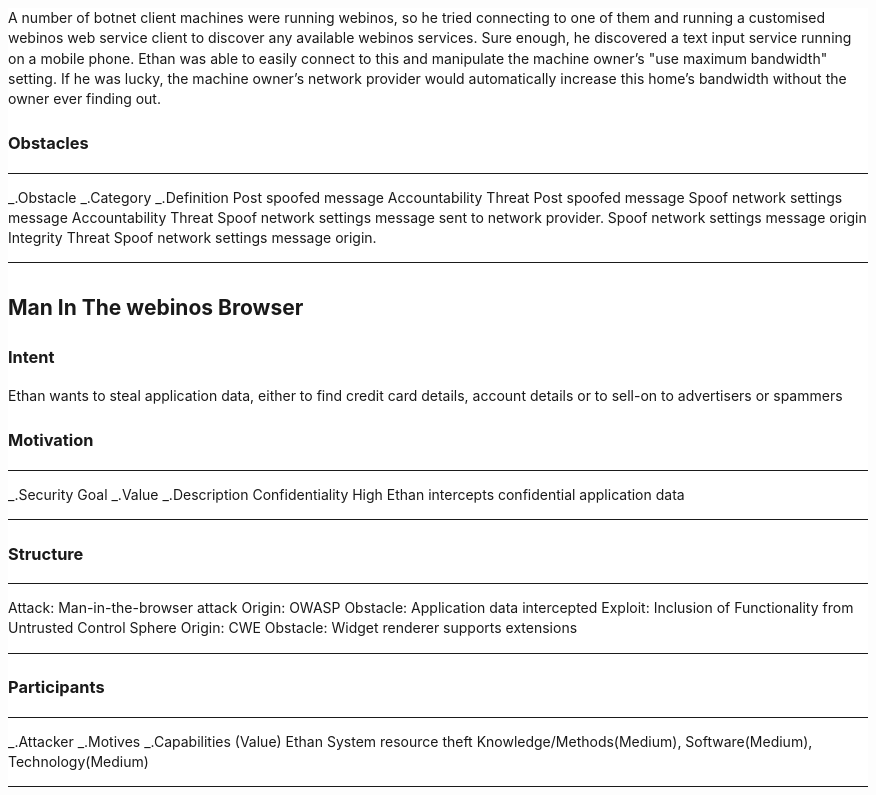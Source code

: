A number of botnet client machines were running webinos, so he tried connecting to one of them and running a customised webinos web service client to discover any available webinos services. Sure enough, he discovered a text input service running on a mobile phone. Ethan was able to easily connect to this and manipulate the machine owner’s "use maximum bandwidth" setting. If he was lucky, the machine owner’s network provider would automatically increase this home’s bandwidth without the owner ever finding out.

### Obstacles

  --------------------------------------- ----------------------- ----------------------------------------------------------
  _.Obstacle                         _.Category         _.Definition
  Post spoofed message                    Accountability Threat   Post spoofed message
  Spoof network settings message          Accountability Threat   Spoof network settings message sent to network provider.
  Spoof network settings message origin   Integrity Threat        Spoof network settings message origin.
  --------------------------------------- ----------------------- ----------------------------------------------------------

Man In The webinos Browser
--------------------------

### Intent

Ethan wants to steal application data, either to find credit card details, account details or to sell-on to advertisers or spammers

### Motivation

  ---------------------- -------------- ------------------------------------------------
  _.Security Goal   _.Value   _.Description
  Confidentiality        High           Ethan intercepts confidential application data
  ---------------------- -------------- ------------------------------------------------

### Structure

  ------------------------------------------------------------------- --------------- -----------------------------------------------
  Attack: Man-in-the-browser attack                                   Origin: OWASP   Obstacle: Application data intercepted
  Exploit: Inclusion of Functionality from Untrusted Control Sphere   Origin: CWE     Obstacle: Widget renderer supports extensions
  ------------------------------------------------------------------- --------------- -----------------------------------------------

### Participants

  ----------------- ----------------------- -----------------------------------------------------------------
  _.Attacker   _.Motives          _.Capabilities (Value)
  Ethan             System resource theft   Knowledge/Methods(Medium), Software(Medium), Technology(Medium)
  ----------------- ----------------------- -----------------------------------------------------------------
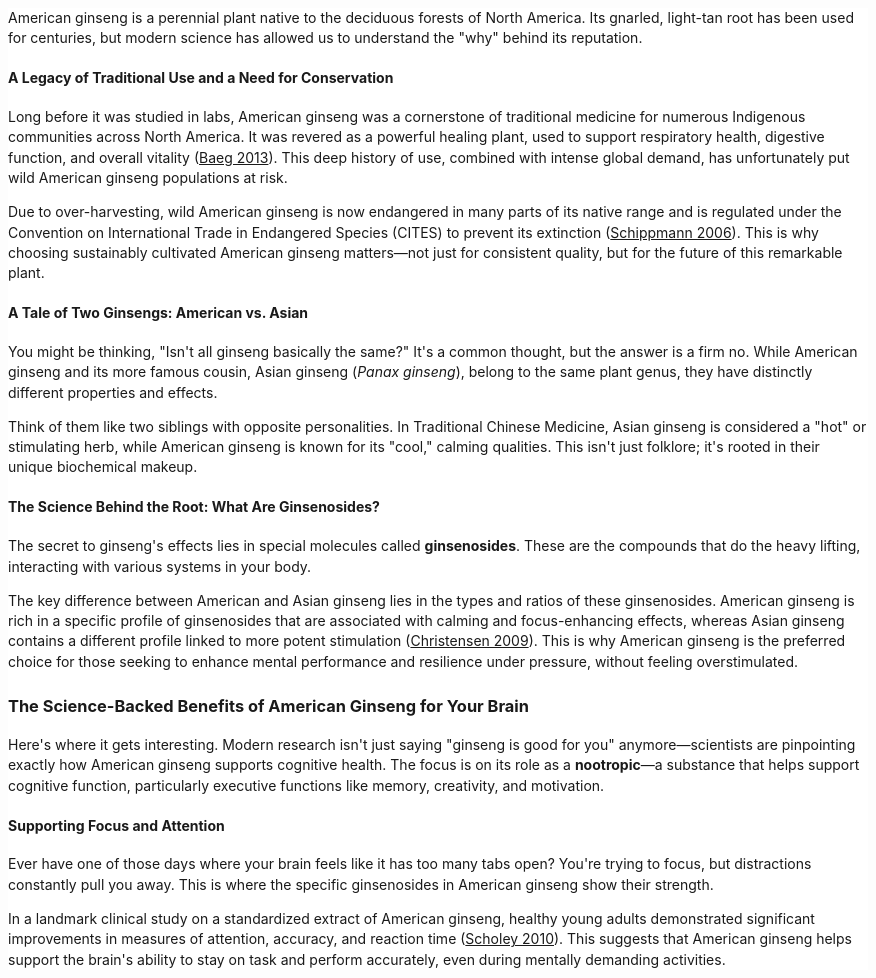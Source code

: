 American ginseng is a perennial plant native to the deciduous forests of North America. Its gnarled, light-tan root has been used for centuries, but modern science has allowed us to understand the "why" behind its reputation.

#### A Legacy of Traditional Use and a Need for Conservation
Long before it was studied in labs, American ginseng was a cornerstone of traditional medicine for numerous Indigenous communities across North America. It was revered as a powerful healing plant, used to support respiratory health, digestive function, and overall vitality ([Baeg 2013](https://doi.org/10.4196/kjpp.2013.17.5.369)). This deep history of use, combined with intense global demand, has unfortunately put wild American ginseng populations at risk.

Due to over-harvesting, wild American ginseng is now endangered in many parts of its native range and is regulated under the Convention on International Trade in Endangered Species (CITES) to prevent its extinction ([Schippmann 2006](https://doi.org/10.1007/1-4020-5449-1_6)). This is why choosing sustainably cultivated American ginseng matters—not just for consistent quality, but for the future of this remarkable plant.

#### A Tale of Two Ginsengs: American vs. Asian
You might be thinking, "Isn't all ginseng basically the same?" It's a common thought, but the answer is a firm no. While American ginseng and its more famous cousin, Asian ginseng (*Panax ginseng*), belong to the same plant genus, they have distinctly different properties and effects.

Think of them like two siblings with opposite personalities. In Traditional Chinese Medicine, Asian ginseng is considered a "hot" or stimulating herb, while American ginseng is known for its "cool," calming qualities. This isn't just folklore; it's rooted in their unique biochemical makeup.

#### The Science Behind the Root: What Are Ginsenosides?
The secret to ginseng's effects lies in special molecules called **ginsenosides**. These are the compounds that do the heavy lifting, interacting with various systems in your body.

The key difference between American and Asian ginseng lies in the types and ratios of these ginsenosides. American ginseng is rich in a specific profile of ginsenosides that are associated with calming and focus-enhancing effects, whereas Asian ginseng contains a different profile linked to more potent stimulation ([Christensen 2009](https://doi.org/10.1016/S1043-4526(08)00401-4)). This is why American ginseng is the preferred choice for those seeking to enhance mental performance and resilience under pressure, without feeling overstimulated.

### The Science-Backed Benefits of American Ginseng for Your Brain

Here's where it gets interesting. Modern research isn't just saying "ginseng is good for you" anymore—scientists are pinpointing exactly how American ginseng supports cognitive health. The focus is on its role as a **nootropic**—a substance that helps support cognitive function, particularly executive functions like memory, creativity, and motivation.

#### Supporting Focus and Attention
Ever have one of those days where your brain feels like it has too many tabs open? You're trying to focus, but distractions constantly pull you away. This is where the specific ginsenosides in American ginseng show their strength.

In a landmark clinical study on a standardized extract of American ginseng, healthy young adults demonstrated significant improvements in measures of attention, accuracy, and reaction time ([Scholey 2010](https://doi.org/10.1007/s00213-010-1964-y)). This suggests that American ginseng helps support the brain's ability to stay on task and perform accurately, even during mentally demanding activities.

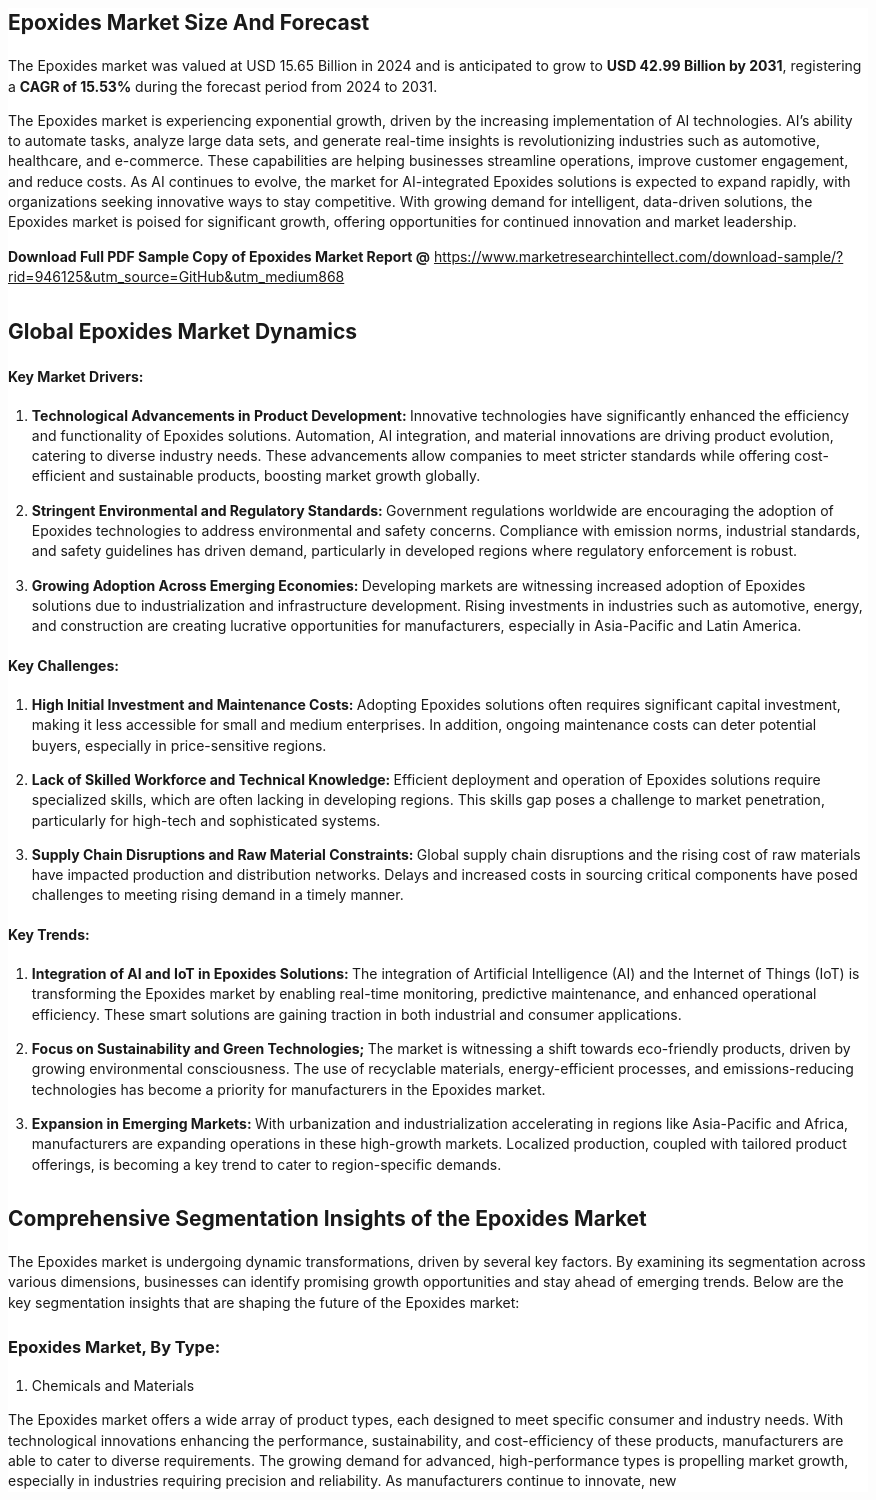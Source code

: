 <h2>Epoxides Market Size And Forecast</h2><p>The Epoxides market was valued at USD 15.65 Billion in 2024 and is anticipated to grow to <strong>USD 42.99 Billion by 2031</strong>, registering a <strong>CAGR of 15.53%</strong> during the forecast period from 2024 to 2031.</p><p>The Epoxides market is experiencing exponential growth, driven by the increasing implementation of AI technologies. AI’s ability to automate tasks, analyze large data sets, and generate real-time insights is revolutionizing industries such as automotive, healthcare, and e-commerce. These capabilities are helping businesses streamline operations, improve customer engagement, and reduce costs. As AI continues to evolve, the market for AI-integrated Epoxides solutions is expected to expand rapidly, with organizations seeking innovative ways to stay competitive. With growing demand for intelligent, data-driven solutions, the Epoxides market is poised for significant growth, offering opportunities for continued innovation and market leadership.</p><p><strong>Download Full PDF Sample Copy of Epoxides Market Report @</strong>&nbsp;<a href="https://www.marketresearchintellect.com/download-sample/?rid=946125&amp;utm_source=GitHub&amp;utm_medium868">https://www.marketresearchintellect.com/download-sample/?rid=946125&amp;utm_source=GitHub&amp;utm_medium868</a></p><h2>Global Epoxides Market Dynamics</h2><h4><strong>Key Market Drivers:</strong></h4><ol><li><p><strong>Technological Advancements in Product Development:&nbsp;</strong>Innovative technologies have significantly enhanced the efficiency and functionality of Epoxides solutions. Automation, AI integration, and material innovations are driving product evolution, catering to diverse industry needs. These advancements allow companies to meet stricter standards while offering cost-efficient and sustainable products, boosting market growth globally.</p></li><li><p><strong>Stringent Environmental and Regulatory Standards:&nbsp;</strong>Government regulations worldwide are encouraging the adoption of Epoxides technologies to address environmental and safety concerns. Compliance with emission norms, industrial standards, and safety guidelines has driven demand, particularly in developed regions where regulatory enforcement is robust.</p></li><li><p><strong>Growing Adoption Across Emerging Economies:&nbsp;</strong>Developing markets are witnessing increased adoption of Epoxides solutions due to industrialization and infrastructure development. Rising investments in industries such as automotive, energy, and construction are creating lucrative opportunities for manufacturers, especially in Asia-Pacific and Latin America.</p></li></ol><h4><strong>Key Challenges:</strong></h4><ol><li><p><strong>High Initial Investment and Maintenance Costs:&nbsp;</strong>Adopting Epoxides solutions often requires significant capital investment, making it less accessible for small and medium enterprises. In addition, ongoing maintenance costs can deter potential buyers, especially in price-sensitive regions.</p></li><li><p><strong>Lack of Skilled Workforce and Technical Knowledge:&nbsp;</strong>Efficient deployment and operation of Epoxides solutions require specialized skills, which are often lacking in developing regions. This skills gap poses a challenge to market penetration, particularly for high-tech and sophisticated systems.</p></li><li><p><strong>Supply Chain Disruptions and Raw Material Constraints:&nbsp;</strong>Global supply chain disruptions and the rising cost of raw materials have impacted production and distribution networks. Delays and increased costs in sourcing critical components have posed challenges to meeting rising demand in a timely manner.</p></li></ol><h4><strong>Key Trends:</strong></h4><ol><li><p><strong>Integration of AI and IoT in Epoxides Solutions:&nbsp;</strong>The integration of Artificial Intelligence (AI) and the Internet of Things (IoT) is transforming the Epoxides market by enabling real-time monitoring, predictive maintenance, and enhanced operational efficiency. These smart solutions are gaining traction in both industrial and consumer applications.</p></li><li><p><strong>Focus on Sustainability and Green Technologies;&nbsp;</strong>The market is witnessing a shift towards eco-friendly products, driven by growing environmental consciousness. The use of recyclable materials, energy-efficient processes, and emissions-reducing technologies has become a priority for manufacturers in the Epoxides market.</p></li><li><p><strong>Expansion in Emerging Markets:&nbsp;</strong>With urbanization and industrialization accelerating in regions like Asia-Pacific and Africa, manufacturers are expanding operations in these high-growth markets. Localized production, coupled with tailored product offerings, is becoming a key trend to cater to region-specific demands.</p></li></ol><div class="article-main__content" data-test-id="publishing-text-block"><h2>Comprehensive Segmentation Insights of the Epoxides Market</h2><p>The Epoxides market is undergoing dynamic transformations, driven by several key factors. By examining its segmentation across various dimensions, businesses can identify promising growth opportunities and stay ahead of emerging trends. Below are the key segmentation insights that are shaping the future of the Epoxides market:</p><h3><strong>Epoxides Market, By Type:<br /></strong></h3><ol><li>Chemicals and Materials</li></ol><p>The Epoxides market offers a wide array of product types, each designed to meet specific consumer and industry needs. With technological innovations enhancing the performance, sustainability, and cost-efficiency of these products, manufacturers are able to cater to diverse requirements. The growing demand for advanced, high-performance types is propelling market growth, especially in industries requiring precision and reliability. As manufacturers continue to innovate, new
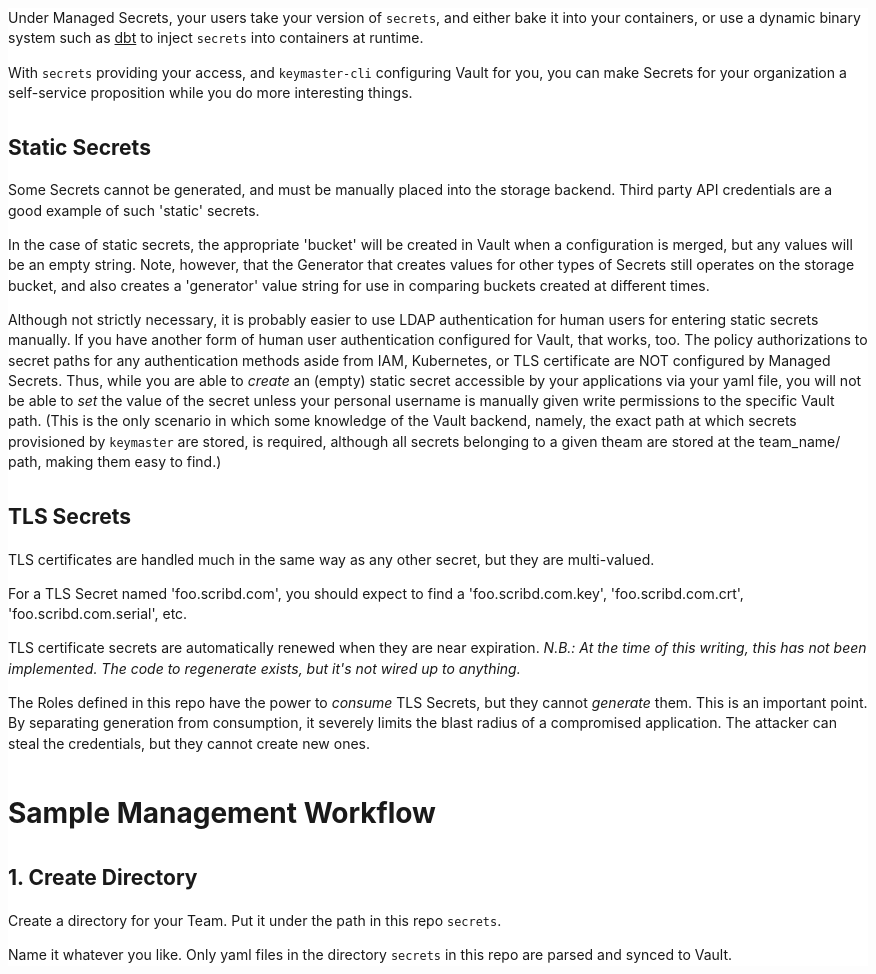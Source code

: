 Under Managed Secrets, your users take your version of `secrets`, and either bake it into your containers, or use a dynamic binary system such as [dbt](https://github.com/nikogura/dbt) to inject `secrets` into containers at runtime.

With `secrets` providing your access, and `keymaster-cli` configuring Vault for you, you can make Secrets for your organization a self-service proposition while you do more interesting things.

## Static Secrets

Some Secrets cannot be generated, and must be manually placed into the storage backend. Third party API credentials are a good example of such 'static' secrets.

In the case of static secrets, the appropriate 'bucket' will be created in Vault when a configuration is merged, but any values will be an empty string. Note, however, that the Generator that creates values for other types of Secrets still operates on the storage bucket, and also creates a 'generator' value string for use in comparing buckets created at different times.

Although not strictly necessary, it is probably easier to use LDAP authentication for human users for entering static secrets manually. If you have another form of human user authentication configured for Vault, that works, too. The policy authorizations to secret paths for any authentication methods aside from IAM, Kubernetes, or TLS certificate are NOT configured by Managed Secrets. Thus, while you are able to _create_ an (empty) static secret accessible by your applications via your yaml file, you will not be able to _set_ the value of the secret unless your personal username is manually given write permissions to the specific Vault path. (This is the only scenario in which some knowledge of the Vault backend, namely, the exact path at which secrets provisioned by `keymaster` are stored, is required, although all secrets belonging to a given theam are stored at the team_name/ path, making them easy to find.)

## TLS Secrets

TLS certificates are handled much in the same way as any other secret, but they are multi-valued.  

For a TLS Secret named 'foo.scribd.com', you should expect to find a 'foo.scribd.com.key', 'foo.scribd.com.crt', 'foo.scribd.com.serial', etc.  

TLS certificate secrets are automatically renewed when they are near expiration. *N.B.: At the time of this writing, this has not been implemented. The code to regenerate exists, but it's not wired up to anything.*

The Roles defined in this repo have the power to _consume_ TLS Secrets, but they cannot _generate_ them. This is an important point. By separating generation from consumption, it severely limits the blast radius of a compromised application. The attacker can steal the credentials, but they cannot create new ones.


# Sample Management Workflow

## 1. Create Directory

Create a directory for your Team.  Put it under the path in this repo `secrets`.  

Name it whatever you like.  Only yaml files in the directory `secrets` in this repo are parsed and synced to Vault.  
  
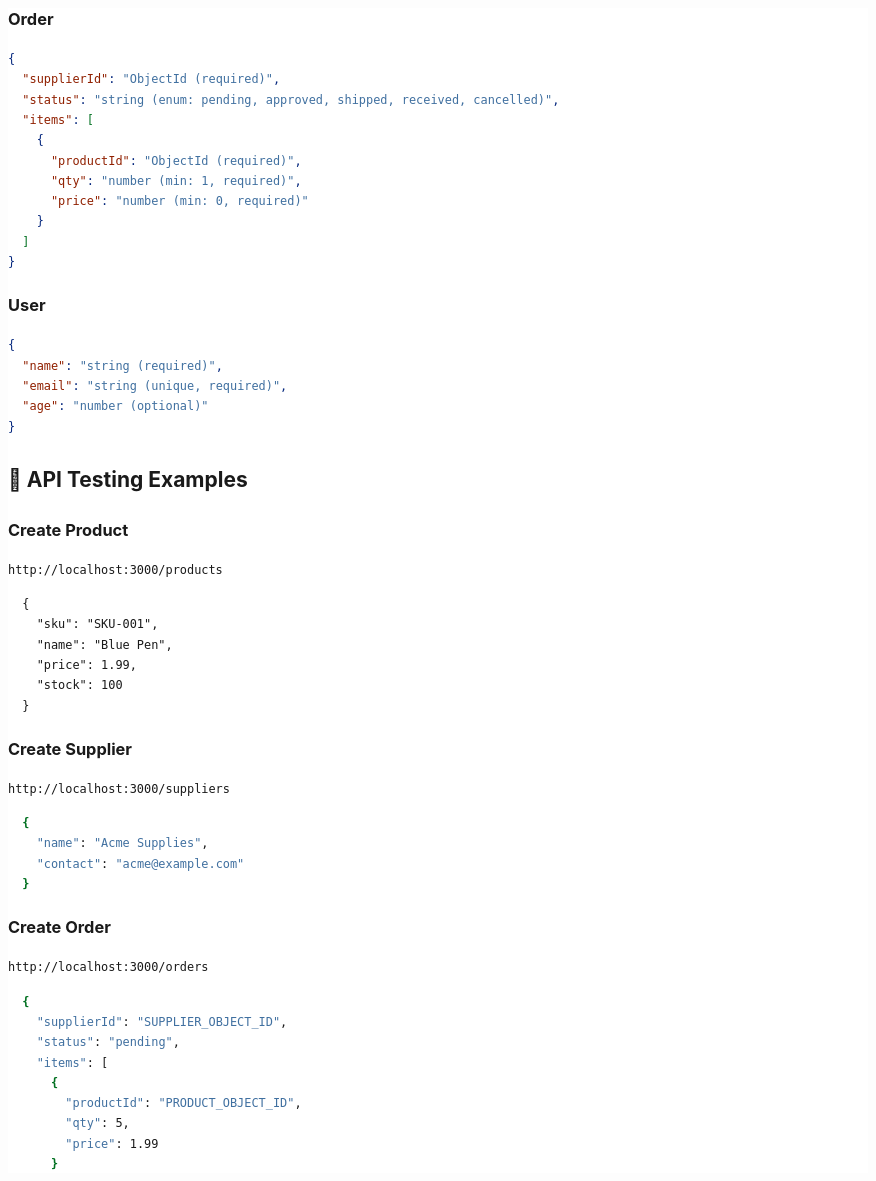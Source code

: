 ### Order
```json
{
  "supplierId": "ObjectId (required)",
  "status": "string (enum: pending, approved, shipped, received, cancelled)",
  "items": [
    {
      "productId": "ObjectId (required)",
      "qty": "number (min: 1, required)",
      "price": "number (min: 0, required)"
    }
  ]
}
```

### User
```json
{
  "name": "string (required)",
  "email": "string (unique, required)",
  "age": "number (optional)"
}
```

## 🧪 API Testing Examples

### Create Product
```bash
http://localhost:3000/products
```
```basb
  {
    "sku": "SKU-001",
    "name": "Blue Pen",
    "price": 1.99,
    "stock": 100
  }
```

### Create Supplier
```bash
http://localhost:3000/suppliers
```
```bash
  {
    "name": "Acme Supplies",
    "contact": "acme@example.com"
  }
```

### Create Order
```bash
http://localhost:3000/orders
```
```bash
  {
    "supplierId": "SUPPLIER_OBJECT_ID",
    "status": "pending",
    "items": [
      {
        "productId": "PRODUCT_OBJECT_ID",
        "qty": 5,
        "price": 1.99
      }
```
• • • • •
Everything from the first line of the listing above through the line that contains "to network provider." is to be restated word for word, minus the pictures.

_Answer to this task_
Source code

:A number of botnet client machines were running webinos, so he tried connecting to one of them and running a customised webinos web service client to discover any available webinos services. Sure enough, he discovered a text input service running on a mobile phone. Ethan was able to easily connect to this and manipulate the machine owner’s "use maximum bandwidth" setting. If he was lucky, the machine owner’s network provider would automatically increase this home’s bandwidth without the owner ever finding out.

### Obstacles

  --------------------------------------- ----------------------- ----------------------------------------------------------
  _.Obstacle                         _.Category         _.Definition
  Post spoofed message                    Accountability Threat   Post spoofed message
  Spoof network settings message          Accountability Threat   Spoof network settings message sent to network provider.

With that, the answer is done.